Forget high school. Or more precisely, forget your high school.

Many of us, parents and policymakers, have vivid memories of our own high school, of its bells and smells, its daily rhythms. We call to mind the tense excitement of Friday night football, the musical production that unleashed latent talent, the tough-but-caring teacher whose lessons stretched the mind.

And yet, nostalgia can also serve as a barrier to the modernizing of schools for our children and grandchildren. It is an oft-repeated observation that most schools today have the same basic look and feel as industrial-model schools of a century ago. Breaking that model will require public support, and that will mean shelving nostalgic notions that schools necessarily have to work the way schools of the 1950s, or 1970s, or 1990s worked.

Digital tools are already replacing old-fashioned textbooks. A teacher lecturing at a podium may not appeal to young people accustomed to retrieving information in an instant through the internet on a hand-held device. The impending challenge is to develop schooling with educational rigor to appeal to and energize the students of tomorrow and the next decade.

Isn’t it time for North Carolina to intensify its quest to design public schools for the 21st century?

As The New York Times reported a few days ago, some technology billionaires have stepped boldly into the field of education reform. The Times focused on three powerful executives: Marc Benioff of Salesforce, who has given the San Francisco Unified School District his managerial methods along with a $100 million pledge over 10 years; Mark Zuckerberg of Facebook, whose self-teaching software is now in more than 100 schools; and Reed Hastings of Netflix, whose video-style math program is used by two million students.

“The involvement by some of the wealthiest and most influential titans of the 21st century amounts to a singular experiment in education, with millions of students serving as beta testers for their ideas,” The Times reported, and then added, “But the philanthropic efforts are taking hold so rapidly that there has been little public scrutiny.”

The Silicon Valley billionaires are following precedents set by such industrial-era titans as John D. Rockefeller, the oil baron, and Julius Rosenwald, president of Sears, Roebuck and Co. Rockefeller founded the General Education Board in 1902. And Rosenwald established schools for black Southerners — more in North Carolina than any other state — during the period of rigid racial segregation.

The Times did not mention the education efforts of Eli Broad, a California housing and insurance executive, and Bill Gates of Microsoft. Both men have used their philanthropy powerfully in the education sector, including North Carolina-based organizations. In the wake of controversies over Common Core State Standards, Sue Desmond-Hellman, CEO of the Bill and Melinda Gates Foundation, wrote an insightful self-examination of a foundation’s aspirations and limitations.

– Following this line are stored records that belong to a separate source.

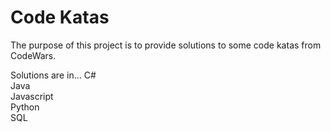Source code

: # Code Katas

The purpose of this project is to provide solutions to some code katas from CodeWars. </br>

Solutions are in...
C# </br>
Java </br>
Javascript </br>
Python </br>
SQL </br>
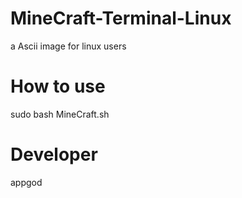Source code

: # MineCraft-Terminal-Linux
a Ascii image for linux users
# How to use
sudo bash MineCraft.sh
# Developer
appgod
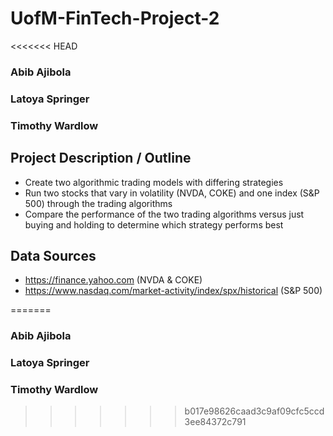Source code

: # UofM-FinTech-Project-2
<<<<<<< HEAD
### Abib Ajibola
### Latoya Springer
### Timothy Wardlow

## Project Description / Outline
* Create two algorithmic trading models with differing strategies
* Run two stocks that vary in volatility (NVDA, COKE) and one index (S&P 500) through the trading algorithms
* Compare the performance of the two trading algorithms versus just buying and holding to determine which strategy performs best


## Data Sources
* https://finance.yahoo.com (NVDA & COKE)
* https://www.nasdaq.com/market-activity/index/spx/historical (S&P 500)



=======

### Abib Ajibola 
### Latoya Springer
### Timothy Wardlow
>>>>>>> b017e98626caad3c9af09cfc5ccd3ee84372c791

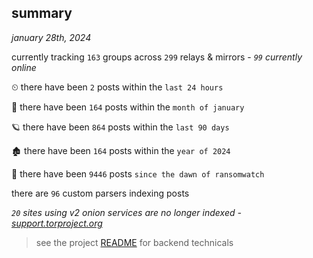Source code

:
## summary
_january 28th, 2024_

currently tracking `163` groups across `299` relays & mirrors - _`99` currently online_

⏲ there have been `2` posts within the `last 24 hours`

🦈 there have been `164` posts within the `month of january`

🪐 there have been `864` posts within the `last 90 days`

🏚 there have been `164` posts within the `year of 2024`

🦕 there have been `9446` posts `since the dawn of ransomwatch`

there are `96` custom parsers indexing posts

_`20` sites using v2 onion services are no longer indexed - [support.torproject.org](https://support.torproject.org/onionservices/v2-deprecation/)_

> see the project [README](https://github.com/joshhighet/ransomwatch#ransomwatch--) for backend technicals
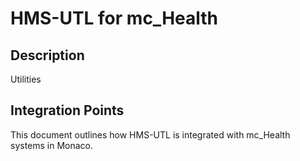 # HMS-UTL for mc_Health

## Description

Utilities

## Integration Points

This document outlines how HMS-UTL is integrated with mc_Health systems in Monaco.

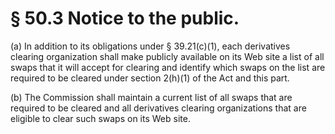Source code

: # § 50.3   Notice to the public.

(a) In addition to its obligations under § 39.21(c)(1), each derivatives clearing organization shall make publicly available on its Web site a list of all swaps that it will accept for clearing and identify which swaps on the list are required to be cleared under section 2(h)(1) of the Act and this part.


(b) The Commission shall maintain a current list of all swaps that are required to be cleared and all derivatives clearing organizations that are eligible to clear such swaps on its Web site.




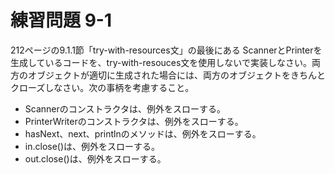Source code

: # 練習問題 9-1

212ページの9.1.1節「try-with-resources文」の最後にある ScannerとPrinterを生成しているコードを、try-with-resouces文を使用しないで実装しなさい。両方のオブジェクトが適切に生成された場合には、両方のオブジェクトをきちんとクローズしなさい。次の事柄を考慮すること。

* Scannerのコンストラクタは、例外をスローする。
* PrinterWriterのコンストラクタは、例外をスローする。
* hasNext、next、printlnのメソッドは、例外をスローする。
* in.close()は、例外をスローする。
* out.close()は、例外をスローする。
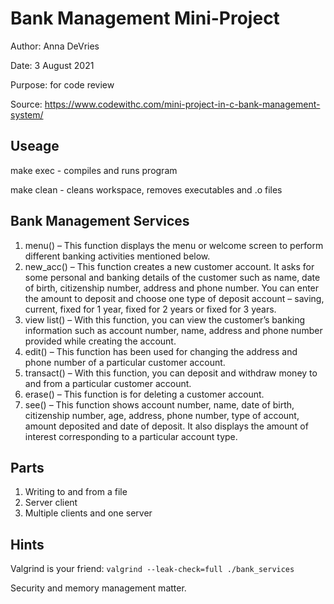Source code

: # Bank Management Mini-Project
Author: Anna DeVries

Date: 3 August 2021

Purpose: for code review

Source: https://www.codewithc.com/mini-project-in-c-bank-management-system/

## Useage
make exec - compiles and runs program

make clean - cleans workspace, removes executables and .o files

## Bank Management Services
1) menu() – This function displays the menu or welcome screen to perform different banking activities mentioned below.
2) new_acc() – This function creates a new customer account. It asks for some  personal and banking details of the customer such as name, date of birth, citizenship number, address and phone number. You can enter the amount to deposit and choose one type of deposit account – saving, current, fixed for 1 year, fixed for 2 years or fixed for 3 years.
3) view list() – With this function, you can view the customer’s banking information such as account number, name, address and phone number provided while creating the account.
4) edit() – This function has been used for changing the address and phone number of a particular customer account.
5) transact() – With this function, you can deposit and withdraw money to and from a particular customer account.
6) erase() – This function is for deleting a customer account.
7) see() – This function shows account number, name, date of birth, citizenship number, age, address, phone number, type of account, amount deposited and date of deposit. It also displays the amount of interest corresponding to a particular account type.

## Parts
1) Writing to and from a file
2) Server client
3) Multiple clients and one server 

## Hints
Valgrind is your friend: `valgrind --leak-check=full ./bank_services`

Security and memory management matter.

“The mission of improving education in America is both vast and complicated, and the Gates Foundation doesn’t have all the answers” she wrote. “But every tough lesson only reinforces our commitment to teachers and student success.”

For another cautionary tale, see Dale Russakoff’s reporting on the missteps in Newark after Zuckerberg gave the schools there $100 million. Her reporting appeared in The New Yorker and in a book, “The Prize: Who’s in Charge of America’s Schools?”

In reality, North Carolina, as well as other states and communities, need philanthropy to make strategic investments to fill spaces of policy and practice left vacant by private markets and government. In a State of the South report on “passing gear’’ philanthropy, Durham-based nonprofit MDC observed that the region needed foundations to work to “renew civic commitment to strong public education for all students regardless of income, race and ethnicity, and geography. Inner-city and rural public education particularly need the resources and advocacy that a committed philanthropy sector can provide.”

The Times report serves as a caution that too-dominant philanthropy can threaten to override democracy. North Carolina has to master its own destiny, but the voice and will of the people need to be informed by policy research and expertise. The right balance of government, philanthropy, and educational expertise can help adults “forget high school’’ in the quest for 21st century schools.